Topic 15: Phylogenies Flashcards
What are phylogenetic systematics, phylogeny, and phylogenetic trees?
Phylogenetic systematics: study of evolutionary relationships between organisms
Phylogeny: evolutionary history of a group of organisms
Phylogenetic tree: used interchangeably with phylogeny, a branching diagram depicting the ancestor-descendent relationships among a group of organisms
What is a node? What is bifurcating or multifurcating?
A point at which a branch splits into two or more branches, they represent a hypothetical or real ancestor.
Bifurcating is when it splits into two and multifurcating is when it splits into more than 2 (polytomy)
Tips represent extant (living) taxa or OTU (operational taxonomic units)
What is a branch and a branching pattern?
Branch: a line depicting the ancestor-descendent relationship between two nodes
Branching pattern: topology or cladogram
Branch length can be used to represent number of changes that occured in that branch.
WHat is the difference between a rooted and an unrooted tree?
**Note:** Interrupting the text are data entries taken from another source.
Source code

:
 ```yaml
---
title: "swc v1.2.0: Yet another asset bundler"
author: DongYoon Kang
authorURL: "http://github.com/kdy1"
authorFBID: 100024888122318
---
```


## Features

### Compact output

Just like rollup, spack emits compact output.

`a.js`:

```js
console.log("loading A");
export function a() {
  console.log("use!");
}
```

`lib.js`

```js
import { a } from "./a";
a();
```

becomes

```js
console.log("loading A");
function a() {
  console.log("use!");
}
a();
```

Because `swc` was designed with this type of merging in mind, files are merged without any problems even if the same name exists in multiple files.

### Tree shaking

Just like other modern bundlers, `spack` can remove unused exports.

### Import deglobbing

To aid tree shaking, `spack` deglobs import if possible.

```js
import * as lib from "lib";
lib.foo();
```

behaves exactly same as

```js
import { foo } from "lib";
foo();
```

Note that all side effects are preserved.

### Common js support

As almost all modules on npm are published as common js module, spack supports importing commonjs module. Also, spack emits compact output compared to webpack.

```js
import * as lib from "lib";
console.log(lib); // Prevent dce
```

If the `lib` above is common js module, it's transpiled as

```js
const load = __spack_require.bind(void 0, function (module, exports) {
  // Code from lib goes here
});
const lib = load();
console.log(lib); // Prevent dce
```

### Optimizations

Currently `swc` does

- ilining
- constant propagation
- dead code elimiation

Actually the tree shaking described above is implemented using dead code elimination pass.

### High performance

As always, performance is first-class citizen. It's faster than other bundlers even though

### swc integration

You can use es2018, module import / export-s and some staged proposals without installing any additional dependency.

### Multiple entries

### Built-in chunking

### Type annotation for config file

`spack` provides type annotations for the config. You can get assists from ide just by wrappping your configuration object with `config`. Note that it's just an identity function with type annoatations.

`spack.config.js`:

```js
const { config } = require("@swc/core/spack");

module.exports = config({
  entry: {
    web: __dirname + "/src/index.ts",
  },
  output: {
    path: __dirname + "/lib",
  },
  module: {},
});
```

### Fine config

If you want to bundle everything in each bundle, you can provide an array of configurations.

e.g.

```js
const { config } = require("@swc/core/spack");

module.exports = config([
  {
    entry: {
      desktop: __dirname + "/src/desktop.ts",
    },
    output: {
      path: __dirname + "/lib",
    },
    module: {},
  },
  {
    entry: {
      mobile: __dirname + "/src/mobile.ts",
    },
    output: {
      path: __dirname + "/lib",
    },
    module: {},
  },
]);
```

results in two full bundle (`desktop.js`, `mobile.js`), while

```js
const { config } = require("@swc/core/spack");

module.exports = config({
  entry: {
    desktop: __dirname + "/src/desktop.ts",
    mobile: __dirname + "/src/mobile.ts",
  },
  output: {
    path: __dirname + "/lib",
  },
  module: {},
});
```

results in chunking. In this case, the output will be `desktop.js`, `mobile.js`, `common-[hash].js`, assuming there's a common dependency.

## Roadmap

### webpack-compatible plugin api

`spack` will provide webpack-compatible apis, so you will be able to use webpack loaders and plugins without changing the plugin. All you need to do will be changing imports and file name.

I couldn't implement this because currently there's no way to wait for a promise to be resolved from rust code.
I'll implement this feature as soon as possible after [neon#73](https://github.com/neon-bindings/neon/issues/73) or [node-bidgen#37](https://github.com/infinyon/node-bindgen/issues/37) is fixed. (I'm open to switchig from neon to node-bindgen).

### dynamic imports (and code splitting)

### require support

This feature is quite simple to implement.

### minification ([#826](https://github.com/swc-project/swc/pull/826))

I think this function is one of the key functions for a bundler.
Rooted: a tree in which the direction of evolution through time is implied (required knowledge of ancestral state)
Unrooted trees: trees which indicate relationships among taxa, but with no directionality
What is rooting an unrooted tree like?
It is essentially picking a branch and pulling up by some point.
TRUE or FALSE
There are always more unrooted than rooted topologies for any given number of taxa
FALSE
There are more rooted than unrooted
To properly root a tree, what is necessary?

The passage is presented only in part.